Allein im Bereich des Präsidiums, zu dem auch der Landkreis Bad Tölz-Wolfratshausen gehört, beläuft sich der Beuteschaden in den vergangenen zweieinhalb Monaten auf knapp eine halbe Million Euro. „Die agieren wirklich professionell“, warnt Andreas Guske vom Sachgebiet Kriminalitätsbekämpfung/Prävention. Oftmals werde der Betrug per E-Mail eingeleitet. Darin enthalten: Links zu gefälschten Internetseiten, die den Originalseiten der jeweiligen Hausbank zum Verwechseln ähnlich sehen. Meist melden sich Guske zufolge die Täter auch noch telefonisch. Im Display des Kunden erscheine in der Regel sogar die Telefonnummer der eigenen Hausbank. „Das stellt heutzutage über das sogenannte ,Spoofing‘ leider kein Problem mehr dar“, sagt der Experte.

Ganz ähnlich erging es dem Mann aus dem Südlandkreis am 9. Januar. Guske zufolge wurde er in einer E-Mail aufgefordert, sein Konto wegen irgendwelcher Unstimmigkeiten zu verifizieren. Ein falscher Mitarbeiter der Sparkasse Bad Tölz rief an und fragte nach der Push-Tan. „Die Täter schauen vorher auf die Homepage und suchen sich den Namen eines Mitarbeiters aus“, erklärt Guske die Vorgehensweise. Das schaffe Vertrauen. Mit dem Hinweis, alles wieder in Ordnung bringen zu wollen, steige der psychologische Druck, sensible Daten herauszugeben.

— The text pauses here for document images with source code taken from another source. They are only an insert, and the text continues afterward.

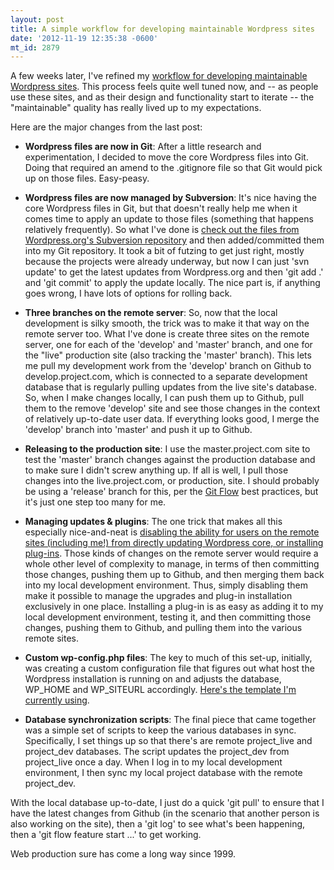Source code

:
 ```yaml
---
layout: post
title: A simple workflow for developing maintainable Wordpress sites
date: '2012-11-19 12:35:38 -0600'
mt_id: 2879
---
```

A few weeks later, I've refined my [workflow for developing maintainable Wordpress sites](http://www.phillipadsmith.com/2012/07/note-to-self-working-with-wordpress-its-been-a-while.html). This process feels quite well tuned now, and -- as people use these sites, and as their design and functionality start to iterate -- the "maintainable" quality has really lived up to my expectations. 

Here are the major changes from the last post:

* **Wordpress files are now in Git**: After a little research and experimentation, I decided to move the core Wordpress files into Git. Doing that required an amend to the .gitignore file so that Git would pick up on those files. Easy-peasy.

* **Wordpress files are now managed by Subversion**: It's nice having the core Wordpress files in Git, but that doesn't really help me when it comes time to apply an update to those files (something that happens relatively frequently). So what I've done is [check out the files from Wordpress.org's Subversion repository](http://codex.wordpress.org/Installing/Updating_WordPress_with_Subversion) and then added/committed them into my Git repository. It took a bit of futzing to get just right, mostly because the projects were already underway, but now I can just 'svn update' to get the latest updates from Wordpress.org and then 'git add .' and 'git commit' to apply the update locally. The nice part is, if anything goes wrong, I have lots of options for rolling back.

* **Three branches on the remote server**: So, now that the local development is silky smooth, the trick was to make it that way on the remote server too. What I've done is create three sites on the remote server, one for each of the 'develop' and 'master' branch, and one for the "live" production site (also tracking the 'master' branch). This lets me pull my development work from the 'develop' branch on Github to develop.project.com, which is connected to a separate development database that is regularly pulling updates from the live site's database. So, when I make changes locally, I can push them up to Github, pull them to the remove 'develop' site and see those changes in the context of relatively up-to-date user data. If everything looks good, I merge the 'develop' branch into 'master' and push it up to Github.

* **Releasing to the production site**: I use the master.project.com site to test the 'master' branch changes against the production database and to make sure I didn't screw anything up. If all is well, I pull those changes into the live.project.com, or production, site. I should probably be using a 'release' branch for this, per the [Git Flow](http://jeffkreeftmeijer.com/2010/why-arent-you-using-git-flow/) best practices, but it's just one step too many for me.

* **Managing updates & plugins**: The one trick that makes all this especially nice-and-neat is [disabling the ability for users on the remote sites (including me!) from directly updating Wordpress core, or installing plug-ins](https://codex.wordpress.org/Editing_wp-config.php#Disable_Plugin_and_Theme_Update_and_Installation). Those kinds of changes on the remote server would require a whole other level of complexity to manage, in terms of then committing those changes, pushing them up to Github, and then merging them back into my local development environment. Thus, simply disabling them make it possible to manage the upgrades and plug-in installation exclusively in one place. Installing a plug-in is as easy as adding it to my local development environment, testing it, and then committing those changes, pushing them to Github, and pulling them into the various remote sites.

* **Custom wp-config.php files**: The key to much of this set-up, initially, was creating a custom configuration file that figures out what host the Wordpress installation is running on and adjusts the database, WP_HOME and WP_SITEURL accordingly. [Here's the template I'm currently using](https://gist.github.com/4112169).

* **Database synchronization scripts**: The final piece that came together was a simple set of scripts to keep the various databases in sync. Specifically, I set things up so that there's are remote project_live and project_dev databases. The script updates the project_dev from project_live once a day. When I log in to my local development environment, I then sync my local project database with the remote project_dev. 

With the local database up-to-date, I just do a quick 'git pull' to ensure that I have the latest changes from Github (in the scenario that another person is also working on the site), then a 'git log' to see what's been happening, then a 'git flow feature start ...' to get working. 

Web production sure has come a long way since 1999.
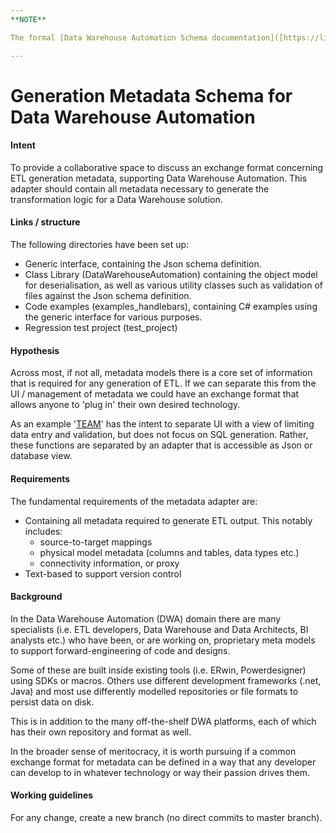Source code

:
 ```yaml
---
**NOTE**

The formal [Data Warehouse Automation Schema documentation]([https://link-url-here.org](https://data-solution-automation-engine.github.io/data-warehouse-automation-metadata-schema/)) is now available on Github pages.

---
```


# Generation Metadata Schema for Data Warehouse Automation

#### Intent

To provide a collaborative space to discuss an exchange format concerning ETL generation metadata, supporting Data Warehouse Automation. This adapter should contain all metadata necessary to generate the transformation logic for a Data Warehouse solution.

#### Links / structure

The following directories have been set up:

* Generic interface, containing the Json schema definition.
* Class Library (DataWarehouseAutomation) containing the object model for deserialisation, as well as various utility classes such as validation of files against the Json schema definition.
* Code examples (examples_handlebars), containing C# examples using the generic interface for various purposes.
* Regression test project (test_project)

#### Hypothesis

Across most, if not all, metadata models there is a core set of information that is required for any generation of ETL. If we can separate this from the UI / management of metadata we could have an exchange format that allows anyone to 'plug in' their own desired technology.

As an example '[TEAM](https://github.com/RoelantVos/TEAM)' has the intent to separate UI with a view of limiting data entry and validation, but does not focus on SQL generation. Rather, these functions are separated by an adapter that is accessible as Json or database view.

#### Requirements

The fundamental requirements of the metadata adapter are:

- Containing all metadata required to generate ETL output. This notably includes:
  - source-to-target mappings
  - physical model metadata (columns and tables, data types etc.)
  - connectivity information, or proxy
- Text-based to support version control

#### Background

In the Data Warehouse Automation (DWA) domain there are many specialists (i.e. ETL developers, Data Warehouse and Data Architects, BI analysts etc.) who have been, or are working on, proprietary meta models to support forward-engineering of code and designs. 

Some of these are built inside existing tools (i.e. ERwin, Powerdesigner) using SDKs or macros. Others use different development frameworks (.net, Java) and most use differently modelled repositories or file formats to persist data on disk.

This is in addition to the many off-the-shelf DWA platforms, each of which has their own repository and format as well.

In the broader sense of meritocracy, it is worth pursuing if a common exchange format for metadata can be defined in a way that any developer can develop to in whatever technology or way their passion drives them.

#### Working guidelines

For any change, create a new branch (no direct commits to master branch).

Auch der Mann aus dem Südlandkreis nannte seine Push-Tan. Innerhalb kürzester Zeit wurden fast 60 000 Euro von seinem Konto abgebucht. Ob er sein Geld je wieder sieht, steht Guske zufolge noch in den Sternen. Die Kriminalpolizei Weilheim ermittle. „Die Täter haben möglicherweise aus dem Raum Spanien agiert“, verrät Guske. Dennoch sprachen sie geschliffen Deutsch.

Unter keinen Umständen die eigenen Login-Daten oder TAN-Nummern herauszugeben

Das Phänomen ist grundsätzlich nicht neu, heißt es in einer Pressemitteilung des Polizeipräsidiums Oberbayern Süd. Dass die Fälle nun durch die Decke gehen, wie es Guske formuliert, liege auch an Corona: Pandemiebedingt stellten Telefon- und Onlinebetrügereien aktuell den effektivsten Weg dar, um an das Vermögen anderer Leute zu kommen. Die technischen Sicherheitsmaßnahmen beim Online-Banking sind aus Sicht der Polizei zwar sehr gut. Indem die Betrüger aber nicht bei der Technik, sondern beim Menschen ansetzten, würden die hohen Sicherheitsstandards unterlaufen.

Andreas Guske rät allen Verbrauchern, unter keinen Umständen die eigenen Login-Daten oder TAN-Nummern herauszugeben. „Diese beiden Dinge würde nie eine Bank abfragen“, betont der Experte. Wer den Verdacht hege, dass etwas nicht stimmt, solle sich außerdem nicht scheuen, unter 110 die Polizei zu kontaktieren.